Archive for October, 2006

50 Books For Everyone In the Game Industry

Wednesday, October 11th, 2006

For those with a bunch of Amazon gift certificates and a month to spare, here’s Next Generation’s list of 50 Books For Everyone In the Game Industry. I’ve read, what, four? Too bad I don’t have the month, or the gift certificates.

Single-channel DXT1 compression

Tuesday, October 3rd, 2006

I did some experiments recently with “fast” (runtime) compression of single-channel images into the green channel of DXT1 blocks (6 bits of
endpoint precision). We use the so-called splat mapping technique of terrain texturing, and the splat maps, which get regenerated every time something changes the terrain textures (e.g. your mouse moves in the editor, when the terrain texture brush is active), occupy 8 bits per pixel and are pretty large.

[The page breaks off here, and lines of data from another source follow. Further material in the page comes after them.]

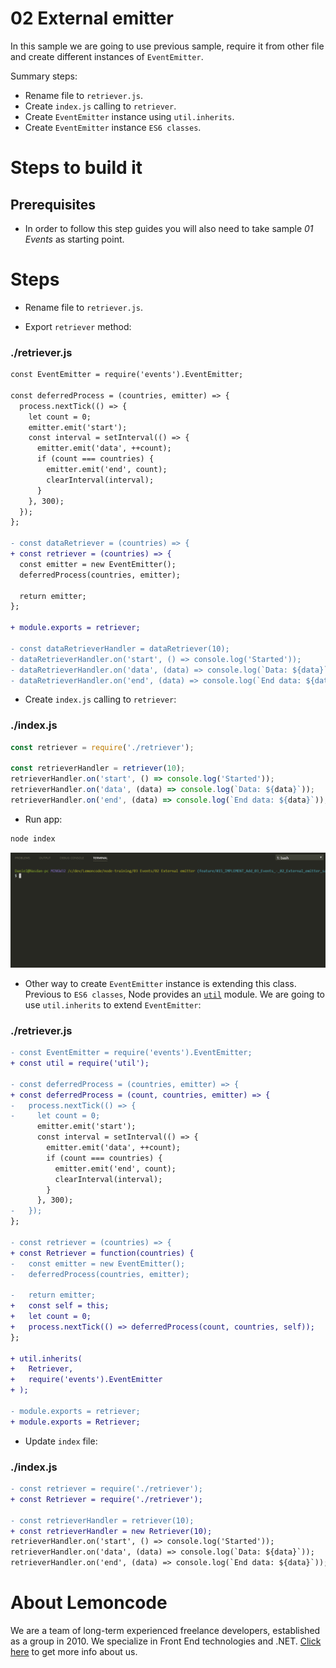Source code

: # 02 External emitter

In this sample we are going to use previous sample, require it from other file and create different instances of `EventEmitter`.


Summary steps:

- Rename file to `retriever.js`.
- Create `index.js` calling to `retriever`.
- Create `EventEmitter` instance using `util.inherits`.
- Create `EventEmitter` instance `ES6 classes`.

# Steps to build it

## Prerequisites

- In order to follow this step guides you will also need to take sample _01 Events_ as starting point.

# Steps

- Rename file to `retriever.js`.

- Export `retriever` method:

### ./retriever.js

```diff
const EventEmitter = require('events').EventEmitter;

const deferredProcess = (countries, emitter) => {
  process.nextTick(() => {
    let count = 0;
    emitter.emit('start');
    const interval = setInterval(() => {
      emitter.emit('data', ++count);
      if (count === countries) {
        emitter.emit('end', count);
        clearInterval(interval);
      }
    }, 300);
  });
};

- const dataRetriever = (countries) => {
+ const retriever = (countries) => {
  const emitter = new EventEmitter();
  deferredProcess(countries, emitter);

  return emitter;
};

+ module.exports = retriever;

- const dataRetrieverHandler = dataRetriever(10);
- dataRetrieverHandler.on('start', () => console.log('Started'));
- dataRetrieverHandler.on('data', (data) => console.log(`Data: ${data}`));
- dataRetrieverHandler.on('end', (data) => console.log(`End data: ${data}`));

```

- Create `index.js` calling to `retriever`:

### ./index.js

```javascript
const retriever = require('./retriever');

const retrieverHandler = retriever(10);
retrieverHandler.on('start', () => console.log('Started'));
retrieverHandler.on('data', (data) => console.log(`Data: ${data}`));
retrieverHandler.on('end', (data) => console.log(`End data: ${data}`));

```

- Run app:

```bash
node index
```

![extract retriever](../../99%20Resources/03%20Events/02%20External%20emitter/extract%20retriever.gif)

- Other way to create `EventEmitter` instance is extending this class. Previous to `ES6 classes`, Node provides an [`util`](https://nodejs.org/docs/latest-v6.x/api/util.html) module. We are going to use `util.inherits` to extend `EventEmitter`:

### ./retriever.js

```diff
- const EventEmitter = require('events').EventEmitter;
+ const util = require('util');

- const deferredProcess = (countries, emitter) => {
+ const deferredProcess = (count, countries, emitter) => {
-   process.nextTick(() => {
-     let count = 0;
      emitter.emit('start');
      const interval = setInterval(() => {
        emitter.emit('data', ++count);
        if (count === countries) {
          emitter.emit('end', count);
          clearInterval(interval);
        }
      }, 300);
-   });
};

- const retriever = (countries) => {
+ const Retriever = function(countries) {
-   const emitter = new EventEmitter();
-   deferredProcess(countries, emitter);

-   return emitter;
+   const self = this;
+   let count = 0;
+   process.nextTick(() => deferredProcess(count, countries, self));
};

+ util.inherits(
+   Retriever,
+   require('events').EventEmitter
+ );

- module.exports = retriever;
+ module.exports = Retriever;

```

- Update `index` file:

### ./index.js

```diff
- const retriever = require('./retriever');
+ const Retriever = require('./retriever');

- const retrieverHandler = retriever(10);
+ const retrieverHandler = new Retriever(10);
retrieverHandler.on('start', () => console.log('Started'));
retrieverHandler.on('data', (data) => console.log(`Data: ${data}`));
retrieverHandler.on('end', (data) => console.log(`End data: ${data}`));

```

# About Lemoncode

We are a team of long-term experienced freelance developers, established as a group in 2010.
We specialize in Front End technologies and .NET. [Click here](http://lemoncode.net/services/en/#en-home) to get more info about us.
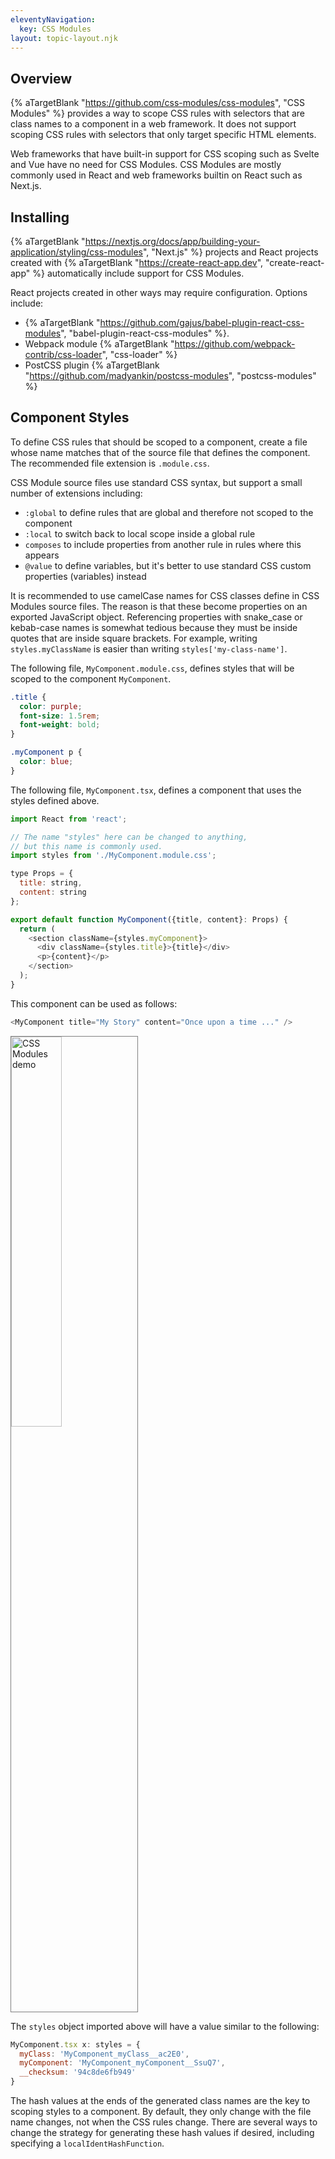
 ```yaml
---
eleventyNavigation:
  key: CSS Modules
layout: topic-layout.njk
---
```


<style>
    img {
        border: 1px solid gray;
    }
</style>

## Overview

{% aTargetBlank "https://github.com/css-modules/css-modules", "CSS Modules" %}
provides a way to scope CSS rules with selectors that are class names
to a component in a web framework.
It does not support scoping CSS rules with
selectors that only target specific HTML elements.

Web frameworks that have built-in support for CSS scoping such as
Svelte and Vue have no need for CSS Modules.
CSS Modules are mostly commonly used in React
and web frameworks builtin on React such as Next.js.

## Installing

{% aTargetBlank
"https://nextjs.org/docs/app/building-your-application/styling/css-modules",
"Next.js" %} projects and React projects created with {% aTargetBlank
"https://create-react-app.dev", "create-react-app" %}
automatically include support for CSS Modules.

React projects created in other ways may require configuration.
Options include:

- {% aTargetBlank "https://github.com/gajus/babel-plugin-react-css-modules",
  "babel-plugin-react-css-modules" %}.
- Webpack module {% aTargetBlank
  "https://github.com/webpack-contrib/css-loader", "css-loader" %}
- PostCSS plugin {% aTargetBlank
  "https://github.com/madyankin/postcss-modules", "postcss-modules" %}

## Component Styles

To define CSS rules that should be scoped to a component, create a file
whose name matches that of the source file that defines the component.
The recommended file extension is `.module.css`.

CSS Module source files use standard CSS syntax,
but support a small number of extensions including:

- `:global` to define rules that are global and
  therefore not scoped to the component
- `:local` to switch back to local scope inside a global rule
- `composes` to include properties from another rule in rules where this appears
- `@value` to define variables, but it's better to use
  standard CSS custom properties (variables) instead

It is recommended to use camelCase names for
CSS classes define in CSS Modules source files.
The reason is that these become properties on an exported JavaScript object.
Referencing properties with snake_case or kebab-case names is somewhat tedious
because they must be inside quotes that are inside square brackets.
For example, writing `styles.myClassName`
is easier than writing `styles['my-class-name']`.

The following file, `MyComponent.module.css`, defines styles
that will be scoped to the component `MyComponent`.

```css
.title {
  color: purple;
  font-size: 1.5rem;
  font-weight: bold;
}

.myComponent p {
  color: blue;
}
```

The following file, `MyComponent.tsx`, defines
a component that uses the styles defined above.

```js
import React from 'react';

// The name "styles" here can be changed to anything,
// but this name is commonly used.
import styles from './MyComponent.module.css';

type Props = {
  title: string,
  content: string
};

export default function MyComponent({title, content}: Props) {
  return (
    <section className={styles.myComponent}>
      <div className={styles.title}>{title}</div>
      <p>{content}</p>
    </section>
  );
}
```

This component can be used as follows:

```js
<MyComponent title="My Story" content="Once upon a time ..." />
```

<img alt="CSS Modules demo" style="width: 40%"
  src="/blog/assets/css-modules-demo.png?v={{pkg.version}}"
  title="CSS Modules demo">

The `styles` object imported above will have a value similar to the following:

```js
MyComponent.tsx x: styles = {
  myClass: 'MyComponent_myClass__ac2E0',
  myComponent: 'MyComponent_myComponent__SsuQ7',
  __checksum: '94c8de6fb949'
}
```

The hash values at the ends of the generated class names
are the key to scoping styles to a component.
By default, they only change with the file name changes,
not when the CSS rules change.
There are several ways to change the strategy for generating these hash values
if desired, including specifying a `localIdentHashFunction`.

I tried the so-called “range fit“, where the extremal points of the
input luminance data are used for endpoints, which is very fast, but
produced 20 units of mean square error over my (admittedly unrealistic) purely random test image. (Here and below, the error unit = 1/255 of max possible value, so literally units in a 8-bit channel.) For comparison, the mean square error from simply encoding into 6 bits is around 2 units. What does “very fast” mean? Without any effort spent in making the code run faster, the straightforward range fit takes around 600 ns per DXT1 block, which would mean on the order of 40 ms for a 1024×1024 image, or 25 MB/sec, if that sounds more familiar to you. This probably can be improved at least twice, if you tinker with it. (All numbers taken on a 2 GHz Athlon64. Its official moniker is “X2 3800+”, but since my tests were single-threaded, the X2 doesn’t matter, and it probably would have been called “3000+” if it was a single-core CPU.)

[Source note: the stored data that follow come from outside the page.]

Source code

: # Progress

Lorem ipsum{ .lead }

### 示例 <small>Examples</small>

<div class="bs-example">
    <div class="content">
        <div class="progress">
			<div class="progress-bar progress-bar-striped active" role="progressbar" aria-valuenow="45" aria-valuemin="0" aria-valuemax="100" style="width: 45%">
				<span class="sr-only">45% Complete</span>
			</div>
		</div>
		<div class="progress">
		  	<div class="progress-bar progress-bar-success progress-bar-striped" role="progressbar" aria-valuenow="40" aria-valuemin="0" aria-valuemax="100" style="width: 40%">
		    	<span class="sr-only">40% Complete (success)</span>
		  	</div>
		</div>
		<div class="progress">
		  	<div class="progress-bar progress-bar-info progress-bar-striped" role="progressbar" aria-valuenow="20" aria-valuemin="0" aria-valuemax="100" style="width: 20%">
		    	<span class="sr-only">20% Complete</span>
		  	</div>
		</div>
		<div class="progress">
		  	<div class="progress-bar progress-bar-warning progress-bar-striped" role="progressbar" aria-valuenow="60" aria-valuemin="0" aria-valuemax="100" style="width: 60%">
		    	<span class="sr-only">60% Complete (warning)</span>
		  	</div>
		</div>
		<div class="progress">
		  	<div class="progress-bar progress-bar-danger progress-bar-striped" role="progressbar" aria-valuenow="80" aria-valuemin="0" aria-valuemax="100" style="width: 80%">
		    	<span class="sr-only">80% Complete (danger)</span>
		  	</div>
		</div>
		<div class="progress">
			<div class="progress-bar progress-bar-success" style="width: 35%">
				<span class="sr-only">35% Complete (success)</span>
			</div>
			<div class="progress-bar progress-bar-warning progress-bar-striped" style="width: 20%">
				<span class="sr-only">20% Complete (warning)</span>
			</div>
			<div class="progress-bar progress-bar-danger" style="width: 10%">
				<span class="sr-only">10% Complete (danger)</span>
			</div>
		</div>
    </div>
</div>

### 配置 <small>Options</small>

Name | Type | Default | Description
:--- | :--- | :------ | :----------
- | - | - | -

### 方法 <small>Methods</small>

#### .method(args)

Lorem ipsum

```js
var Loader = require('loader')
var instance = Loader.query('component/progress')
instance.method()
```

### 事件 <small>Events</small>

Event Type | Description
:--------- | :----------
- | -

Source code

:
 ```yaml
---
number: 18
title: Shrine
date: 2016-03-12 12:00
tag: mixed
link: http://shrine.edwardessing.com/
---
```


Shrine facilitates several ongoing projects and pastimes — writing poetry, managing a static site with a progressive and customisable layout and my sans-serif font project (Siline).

I tried brute force search, where all 4096/2 combinations of endpoints
are used, which produced around 15 units of MSE, but was very, very
slow.

Next I tried brute forcing not the entire endpoint space, but just
“wobbling” the endpoints around the extremal points of the input
range; varying the amplitude of this wobbling exhibited the typical
“90% of the benefit for 10% of the effort” curve with the sweet spot
around 8 units of the 6-bit endpoint range producing 15-ish MSEs for
less than 10% of the brute force time.

Of course, you wouldn’t want to compress purely random data; on reasonable images, like a splatmap, or the luminance channel of a diffuse color texture, the numbers are much, much more reasonable: 2.25 units of MSE for 6-bit luminance; 4.6 units of MSE for range fit into DXT1, which is virtually instant; and 3.4 units of MSE for brute force DXT1 search, which takes forever. Again, 8 units of “wobbling” the endpoints gets you within 1% of the MSE for 10% of the running time of the brute force search.

Moral of the story: it’s perfectly reasonable to compress single-channel images into DXT1 at runtime using the range fit algorithm. If you need better results, you can look several steps around the range fit endpoints. And, by the way, the x64 versions ran about 5% faster.

Update: Range fit on the X2 3800+ reaches 75 MB/s, not 25.